▶ Required action
Scan the records below for the string "transformation" and return every line where it appears.

▶ Dataset entries
BEGIN

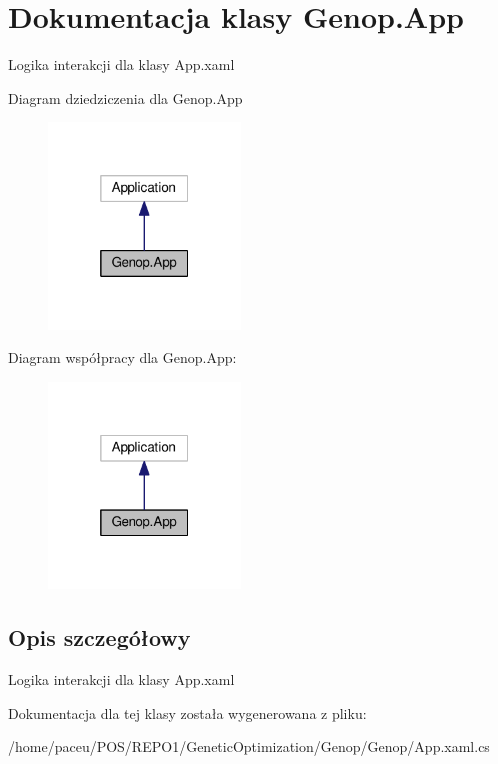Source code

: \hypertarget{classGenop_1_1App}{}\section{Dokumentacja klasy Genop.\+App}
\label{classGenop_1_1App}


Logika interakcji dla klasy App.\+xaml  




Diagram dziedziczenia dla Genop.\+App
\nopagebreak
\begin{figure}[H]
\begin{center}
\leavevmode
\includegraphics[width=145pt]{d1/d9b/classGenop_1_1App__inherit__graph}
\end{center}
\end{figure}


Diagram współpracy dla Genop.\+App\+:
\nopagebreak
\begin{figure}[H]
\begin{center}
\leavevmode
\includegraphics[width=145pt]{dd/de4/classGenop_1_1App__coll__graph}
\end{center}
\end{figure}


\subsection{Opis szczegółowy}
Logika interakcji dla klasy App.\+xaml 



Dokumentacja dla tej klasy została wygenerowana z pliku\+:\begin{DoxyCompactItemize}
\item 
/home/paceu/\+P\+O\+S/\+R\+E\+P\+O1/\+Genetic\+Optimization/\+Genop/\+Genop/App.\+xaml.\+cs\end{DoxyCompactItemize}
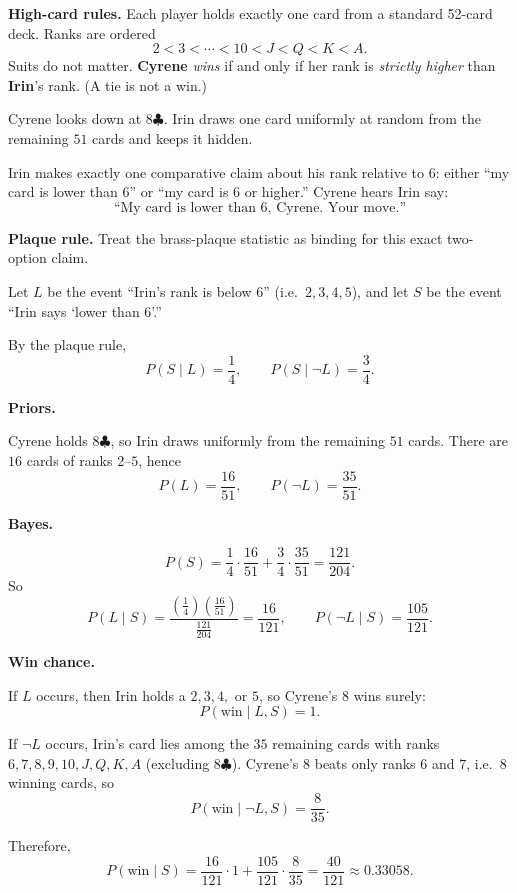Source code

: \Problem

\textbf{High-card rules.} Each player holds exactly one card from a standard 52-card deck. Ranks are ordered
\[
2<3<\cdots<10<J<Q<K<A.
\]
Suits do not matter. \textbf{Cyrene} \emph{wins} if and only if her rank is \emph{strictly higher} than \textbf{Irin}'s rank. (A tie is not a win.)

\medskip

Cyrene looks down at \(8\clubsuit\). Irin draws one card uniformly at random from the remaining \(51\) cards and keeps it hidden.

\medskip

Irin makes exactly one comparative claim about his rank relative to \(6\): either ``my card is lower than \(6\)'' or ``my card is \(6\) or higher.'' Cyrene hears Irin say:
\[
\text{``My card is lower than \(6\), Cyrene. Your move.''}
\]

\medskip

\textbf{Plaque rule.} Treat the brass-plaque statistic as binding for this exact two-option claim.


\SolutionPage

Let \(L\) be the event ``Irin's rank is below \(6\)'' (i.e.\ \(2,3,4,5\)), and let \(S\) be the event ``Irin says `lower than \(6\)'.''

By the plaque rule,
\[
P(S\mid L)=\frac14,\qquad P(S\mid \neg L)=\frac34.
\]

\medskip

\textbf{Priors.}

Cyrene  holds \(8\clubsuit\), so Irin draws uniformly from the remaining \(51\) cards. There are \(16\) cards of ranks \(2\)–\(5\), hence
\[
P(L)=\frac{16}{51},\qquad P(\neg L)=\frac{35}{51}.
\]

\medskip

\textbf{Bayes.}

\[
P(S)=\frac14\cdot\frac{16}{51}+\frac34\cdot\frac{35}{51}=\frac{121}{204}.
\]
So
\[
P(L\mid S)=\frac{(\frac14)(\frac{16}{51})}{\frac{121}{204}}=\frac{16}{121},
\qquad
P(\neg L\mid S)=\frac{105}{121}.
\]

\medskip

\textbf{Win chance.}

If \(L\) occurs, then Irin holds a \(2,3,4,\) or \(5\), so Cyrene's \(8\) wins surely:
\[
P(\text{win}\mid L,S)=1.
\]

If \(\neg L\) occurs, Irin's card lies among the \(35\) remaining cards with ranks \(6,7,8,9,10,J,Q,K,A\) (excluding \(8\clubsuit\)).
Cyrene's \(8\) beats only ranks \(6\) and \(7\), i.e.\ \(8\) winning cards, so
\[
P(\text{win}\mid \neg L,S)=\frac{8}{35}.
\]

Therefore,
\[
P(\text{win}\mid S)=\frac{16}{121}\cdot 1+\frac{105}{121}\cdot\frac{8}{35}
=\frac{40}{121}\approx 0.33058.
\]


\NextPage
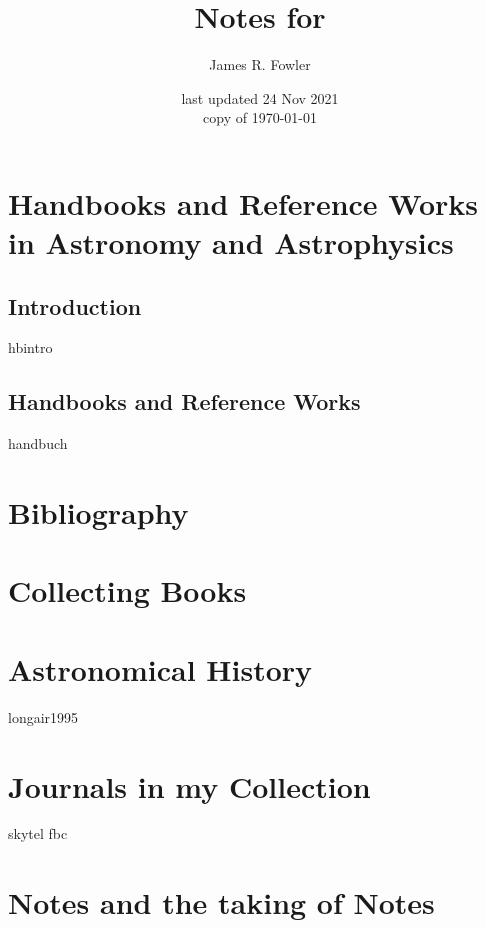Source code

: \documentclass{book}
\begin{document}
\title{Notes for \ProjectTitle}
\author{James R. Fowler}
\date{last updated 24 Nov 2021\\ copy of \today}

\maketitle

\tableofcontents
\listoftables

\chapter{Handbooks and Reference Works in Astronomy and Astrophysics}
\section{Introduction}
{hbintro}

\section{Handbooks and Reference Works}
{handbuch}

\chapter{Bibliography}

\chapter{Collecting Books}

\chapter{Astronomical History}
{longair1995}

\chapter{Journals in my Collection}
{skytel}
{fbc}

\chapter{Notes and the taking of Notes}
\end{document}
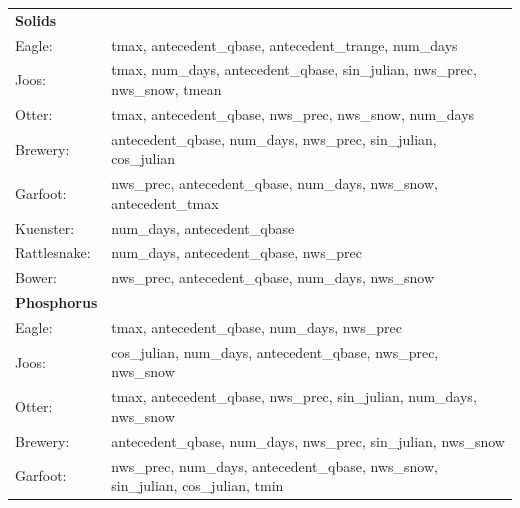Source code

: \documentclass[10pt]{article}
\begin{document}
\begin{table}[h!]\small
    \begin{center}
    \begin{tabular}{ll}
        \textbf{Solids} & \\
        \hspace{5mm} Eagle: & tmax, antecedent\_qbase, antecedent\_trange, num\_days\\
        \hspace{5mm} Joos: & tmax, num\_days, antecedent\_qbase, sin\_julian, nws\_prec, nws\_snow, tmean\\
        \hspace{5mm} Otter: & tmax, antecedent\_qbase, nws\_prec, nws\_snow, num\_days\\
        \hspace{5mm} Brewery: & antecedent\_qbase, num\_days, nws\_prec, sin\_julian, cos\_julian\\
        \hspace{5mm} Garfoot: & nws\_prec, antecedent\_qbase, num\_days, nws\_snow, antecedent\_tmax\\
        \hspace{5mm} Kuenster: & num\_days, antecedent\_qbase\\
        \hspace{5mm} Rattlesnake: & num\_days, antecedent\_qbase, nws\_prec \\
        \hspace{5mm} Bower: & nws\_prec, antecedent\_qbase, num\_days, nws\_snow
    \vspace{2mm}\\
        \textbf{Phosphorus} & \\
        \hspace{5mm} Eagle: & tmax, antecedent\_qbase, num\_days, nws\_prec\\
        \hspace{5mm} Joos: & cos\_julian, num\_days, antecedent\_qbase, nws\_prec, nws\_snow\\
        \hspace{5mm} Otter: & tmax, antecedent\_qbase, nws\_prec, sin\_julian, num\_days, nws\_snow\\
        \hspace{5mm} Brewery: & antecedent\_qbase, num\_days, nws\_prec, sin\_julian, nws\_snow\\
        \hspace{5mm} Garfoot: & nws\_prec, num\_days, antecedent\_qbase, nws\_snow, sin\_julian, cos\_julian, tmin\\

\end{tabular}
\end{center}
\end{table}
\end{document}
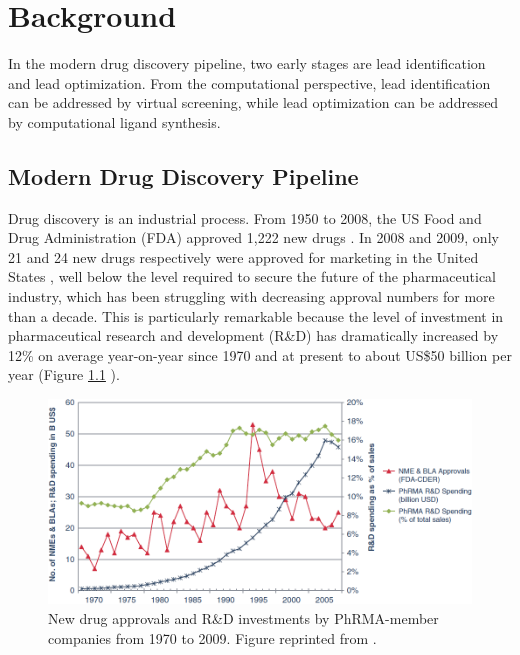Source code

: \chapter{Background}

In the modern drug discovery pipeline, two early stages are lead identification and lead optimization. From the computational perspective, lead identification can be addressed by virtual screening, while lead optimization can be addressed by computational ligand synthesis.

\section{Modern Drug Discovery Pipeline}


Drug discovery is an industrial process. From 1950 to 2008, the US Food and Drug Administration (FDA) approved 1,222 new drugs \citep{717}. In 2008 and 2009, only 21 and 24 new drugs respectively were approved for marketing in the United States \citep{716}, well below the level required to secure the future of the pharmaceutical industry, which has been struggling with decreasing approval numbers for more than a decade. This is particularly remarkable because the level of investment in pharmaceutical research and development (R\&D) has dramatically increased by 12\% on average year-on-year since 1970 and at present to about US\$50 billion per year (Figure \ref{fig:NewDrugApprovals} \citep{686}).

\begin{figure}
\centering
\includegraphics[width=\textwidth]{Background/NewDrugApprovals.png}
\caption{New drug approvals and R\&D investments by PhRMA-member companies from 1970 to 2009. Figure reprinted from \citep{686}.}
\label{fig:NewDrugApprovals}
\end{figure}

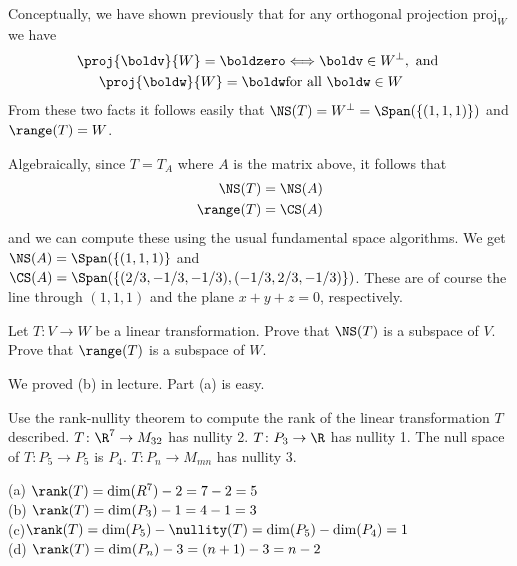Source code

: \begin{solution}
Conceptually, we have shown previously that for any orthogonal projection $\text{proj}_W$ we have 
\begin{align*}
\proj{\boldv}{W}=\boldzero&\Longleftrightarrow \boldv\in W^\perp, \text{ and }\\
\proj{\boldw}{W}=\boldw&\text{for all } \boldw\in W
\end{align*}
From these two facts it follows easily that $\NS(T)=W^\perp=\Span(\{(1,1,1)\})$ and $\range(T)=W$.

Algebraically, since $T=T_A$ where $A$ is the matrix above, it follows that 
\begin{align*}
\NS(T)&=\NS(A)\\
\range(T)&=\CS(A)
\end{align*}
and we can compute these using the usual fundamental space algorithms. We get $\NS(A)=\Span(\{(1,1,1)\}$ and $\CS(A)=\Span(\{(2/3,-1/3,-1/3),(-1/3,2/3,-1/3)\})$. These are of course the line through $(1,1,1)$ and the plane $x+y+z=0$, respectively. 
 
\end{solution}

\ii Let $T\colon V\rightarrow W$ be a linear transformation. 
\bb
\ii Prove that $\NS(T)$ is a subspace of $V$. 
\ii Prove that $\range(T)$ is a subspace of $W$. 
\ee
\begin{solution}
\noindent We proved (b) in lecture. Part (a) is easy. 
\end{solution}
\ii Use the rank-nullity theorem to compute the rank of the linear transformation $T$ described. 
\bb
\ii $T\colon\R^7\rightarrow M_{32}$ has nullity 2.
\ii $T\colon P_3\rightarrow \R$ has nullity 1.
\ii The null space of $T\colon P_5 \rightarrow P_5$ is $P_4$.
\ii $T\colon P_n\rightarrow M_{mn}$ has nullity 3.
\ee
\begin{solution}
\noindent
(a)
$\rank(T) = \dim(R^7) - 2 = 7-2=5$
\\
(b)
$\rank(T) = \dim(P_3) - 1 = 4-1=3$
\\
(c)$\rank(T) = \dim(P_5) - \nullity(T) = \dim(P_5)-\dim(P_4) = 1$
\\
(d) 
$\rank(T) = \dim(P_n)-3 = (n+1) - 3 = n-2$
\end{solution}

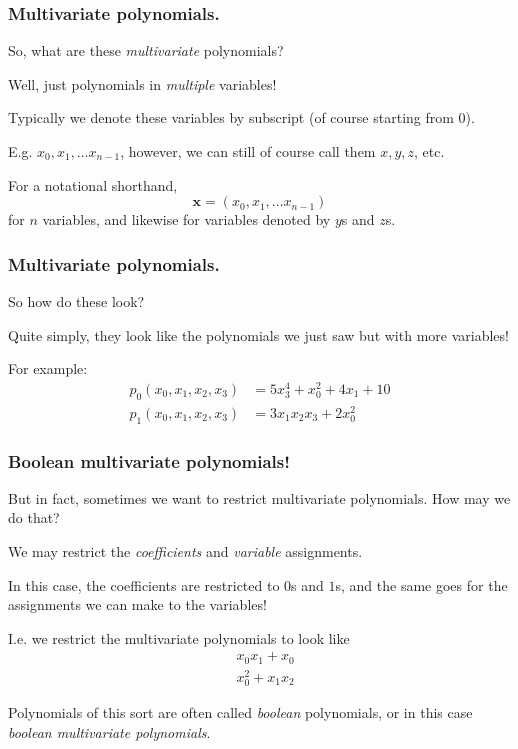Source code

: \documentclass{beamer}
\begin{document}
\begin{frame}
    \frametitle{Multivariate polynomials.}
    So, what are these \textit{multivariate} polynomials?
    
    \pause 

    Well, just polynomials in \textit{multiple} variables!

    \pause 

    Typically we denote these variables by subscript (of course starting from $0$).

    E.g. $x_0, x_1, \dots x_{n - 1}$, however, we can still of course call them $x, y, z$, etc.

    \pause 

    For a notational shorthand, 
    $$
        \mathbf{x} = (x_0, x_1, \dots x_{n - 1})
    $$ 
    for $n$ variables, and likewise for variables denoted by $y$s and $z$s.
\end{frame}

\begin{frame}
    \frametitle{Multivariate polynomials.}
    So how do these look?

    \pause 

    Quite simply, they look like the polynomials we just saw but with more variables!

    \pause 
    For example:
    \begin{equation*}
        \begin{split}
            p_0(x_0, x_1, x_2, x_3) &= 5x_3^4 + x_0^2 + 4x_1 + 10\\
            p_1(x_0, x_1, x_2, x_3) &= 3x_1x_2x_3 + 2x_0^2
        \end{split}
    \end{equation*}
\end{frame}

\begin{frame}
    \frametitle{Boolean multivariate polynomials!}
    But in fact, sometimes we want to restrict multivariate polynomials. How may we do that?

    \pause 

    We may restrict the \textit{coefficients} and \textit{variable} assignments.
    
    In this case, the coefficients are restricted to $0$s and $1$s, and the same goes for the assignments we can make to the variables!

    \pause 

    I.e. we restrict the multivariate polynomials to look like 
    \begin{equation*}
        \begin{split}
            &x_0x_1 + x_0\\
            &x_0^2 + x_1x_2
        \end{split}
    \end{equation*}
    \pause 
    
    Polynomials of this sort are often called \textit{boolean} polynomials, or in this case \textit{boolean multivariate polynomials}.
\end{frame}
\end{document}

END

▶ Response area
\ii Let $T\colon V\rightarrow W$ be a linear transformation. 
\ii Use the rank-nullity theorem to compute the rank of the linear transformation $T$ described. 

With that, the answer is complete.